Post-Frankfurt, post-mortem:

Mukund Padmanabhan in The Hindu:

The choice of India as the Guest of Honour (for an unprecedented second time, the first in 1986) is invariably explained in economic terms — as a country “on the rise”, as a potentially huge market. Regrettably, literary prowess is mentioned almost as an aside…..
With 70 invited writers, a cultural show and a Dilli Haat crafts bazaar, India makes its presence adequately felt. But one wished that the country’s exhibitors had put in a little more thought and effort into doing up their stands. A few posters are pretty much all that is there by way of decoration. In contrast, Hall 8 — where the U.S. and the English publishers are on display — is a pleasure to walk through. The care that has gone into the designing of almost every stand invites you to stop… and look.

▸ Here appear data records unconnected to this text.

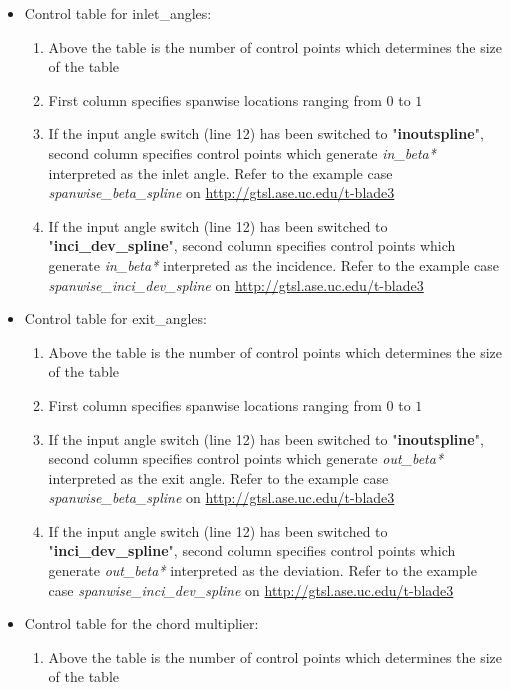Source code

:\documentclass[8pt]{article}
\begin{document}
\begin{itemize}[leftmargin=*]
\begin{enumerate}[label=\alph*]
    \end{enumerate}
    \item Control table for inlet\_angles:
    \begin{enumerate}[label=\alph*]
        \item Above the table is the number of control points which determines the size of the table
        \item First column specifies spanwise locations ranging from $0$ to $1$
        \item If the input angle switch (line 12) has been switched to "\textbf{inoutspline}", second column specifies control points which generate \textit{in\_beta*} interpreted as the inlet angle. Refer to the example case \textit{spanwise\_beta\_spline} on \url{http://gtsl.ase.uc.edu/t-blade3}
        \item If the input angle switch (line 12) has been switched to "\textbf{inci\_dev\_spline}", second column specifies control points which generate \textit{in\_beta*} interpreted as the incidence. Refer to the example case \textit{spanwise\_inci\_dev\_spline} on \url{http://gtsl.ase.uc.edu/t-blade3}
    \end{enumerate}
    \item Control table for exit\_angles:
    \begin{enumerate}[label=\alph*]
        \item Above the table is the number of control points which determines the size of the table
        \item First column specifies spanwise locations ranging from $0$ to $1$
        \item If the input angle switch (line 12) has been switched to "\textbf{inoutspline}", second column specifies control points which generate \textit{out\_beta*} interpreted as the exit angle. Refer to the example case \textit{spanwise\_beta\_spline} on \url{http://gtsl.ase.uc.edu/t-blade3}
        \item If the input angle switch (line 12) has been switched to "\textbf{inci\_dev\_spline}", second column specifies control points which generate \textit{out\_beta*} interpreted as the deviation. Refer to the example case \textit{spanwise\_inci\_dev\_spline} on \url{http://gtsl.ase.uc.edu/t-blade3}
    \end{enumerate}
    \item Control table for the chord multiplier:
    \begin{enumerate}[label=\alph*]
        \item Above the table is the number of control points which determines the size of the table

\end{enumerate}
\end{itemize}
\end{document}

In the Indian Express, TLM’s editor, Antara Dev Sen, asks, “Have we progressed since 1986?”
We lost a great opportunity at Frankfurt. We have scores of excellent writers trapped in their own regional languages. With proper translations, we could have brought them onto the world stage and flaunted our multi-lingual, multi-cultural literaryscape. In the long run, it would have worked better than parading cookery books, or throwing Karan Johar to the mob among cut-outs of Shahrukh Khan.